Critical Care Medicine-Neurologic Disorders>>>>>Respiratory Failure
Question 2#

A 52-year-old woman with a history of DVT on warfarin and active smoker develops several days of epigastric pain and melena and presents to the ED with a hemoglobin of 5.5 and tachycardia without hypotension, INR of 3.9, and a platelet count of 215,000/ µL. Following transfusion of 2 units PRBCs and 2 units FFP, she develops rapidly progressive acute hypoxemic respiratory failure and increased work of breathing requiring intubation, with CXR new confirming bilateral infiltrates.

Which of the following statements is true of the most likely etiology for her respiratory decompensation?

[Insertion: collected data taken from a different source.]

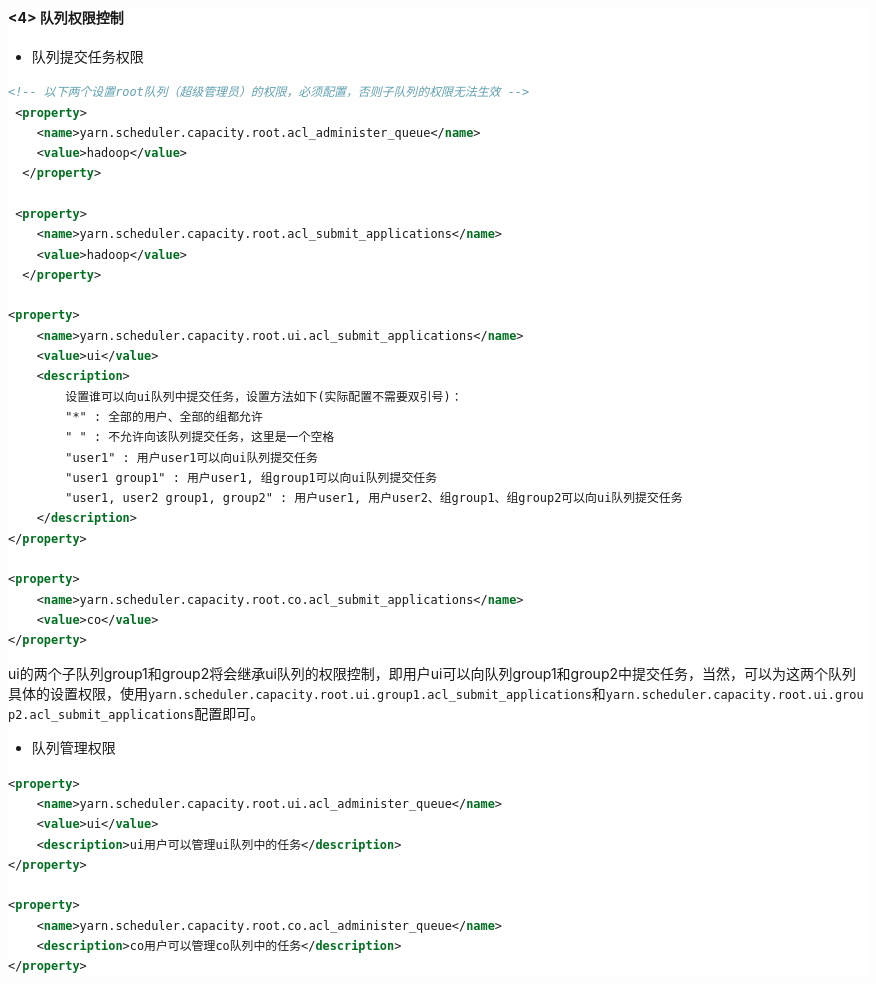 #### <4> 队列权限控制

* 队列提交任务权限

```xml
<!-- 以下两个设置root队列（超级管理员）的权限，必须配置，否则子队列的权限无法生效 -->
 <property>
    <name>yarn.scheduler.capacity.root.acl_administer_queue</name>
    <value>hadoop</value>
  </property>

 <property>
    <name>yarn.scheduler.capacity.root.acl_submit_applications</name>
    <value>hadoop</value>
  </property>

<property>
    <name>yarn.scheduler.capacity.root.ui.acl_submit_applications</name>
    <value>ui</value>
    <description>
        设置谁可以向ui队列中提交任务，设置方法如下(实际配置不需要双引号)：
        "*" : 全部的用户、全部的组都允许
        " " : 不允许向该队列提交任务，这里是一个空格
        "user1" : 用户user1可以向ui队列提交任务
        "user1 group1" : 用户user1, 组group1可以向ui队列提交任务
        "user1, user2 group1, group2" : 用户user1, 用户user2、组group1、组group2可以向ui队列提交任务
    </description>
</property>

<property>
    <name>yarn.scheduler.capacity.root.co.acl_submit_applications</name>
    <value>co</value>
</property>
```

ui的两个子队列group1和group2将会继承ui队列的权限控制，即用户ui可以向队列group1和group2中提交任务，当然，可以为这两个队列具体的设置权限，使用`yarn.scheduler.capacity.root.ui.group1.acl_submit_applications`和`yarn.scheduler.capacity.root.ui.group2.acl_submit_applications`配置即可。

* 队列管理权限

```xml
<property>
    <name>yarn.scheduler.capacity.root.ui.acl_administer_queue</name>
    <value>ui</value>
    <description>ui用户可以管理ui队列中的任务</description>
</property>

<property>
    <name>yarn.scheduler.capacity.root.co.acl_administer_queue</name>
    <description>co用户可以管理co队列中的任务</description>
</property>
```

A. Risk factors include smoking and chronic alcohol use
B. PRBCs, FFP, and platelets all confer equal risk of this process
C. The incidence of this process has decreased dramatically in the last decade
D. Neutrophils are not thought to play an important role in this process
E. A diagnosis of transfusion-related acute lung injury (TRALI) can be made in patients with multiple risk factors for ARDS (eg, aspiration, shock, pneumonia)

Correct Answer is C

Comment:

Correct Answer: C

TRALI is defined as new ARDS occurring within 6 hours of blood product administration, and in the absence of other risk factors for ARDS (such as aspiration, trauma, pneumonia). The incidence of TRALI declined dramatically in the last decade following a reduction in the use of plasma from multiparous female donors (which includes anti-HLA antibodies proportional to the number of pregnancies). Recipient risk factors include alcohol abuse, shock, and smoking. Although TRALI can occur after the transfusion of any blood product, high plasma components such as plasma, apheresis platelets, and whole blood have the highest risk per transfusion. TRALI most often occurs when passively transferred HLA and human neutrophil antigen antibodies activate neutrophils that have been sequestered in the lung microvasculature. 

References:

  1. Toy P, Popovsky MA, Abraham E, et al. Transfusion-related acute lung injury: definition and review. Crit Care Med. 2005;33:721-726.
  2. Toy P, Gajic O, Bacchetti P, et al. Transfusion-related acute lung injury: incidence and risk factors. Blood. 2012;119:1757-1767.
  3. Dunbar NM. Current options for transfusion-related acute lung injury risk mitigation in platelet transfusions. Curr Opin Hematol. 2015;22:554-558.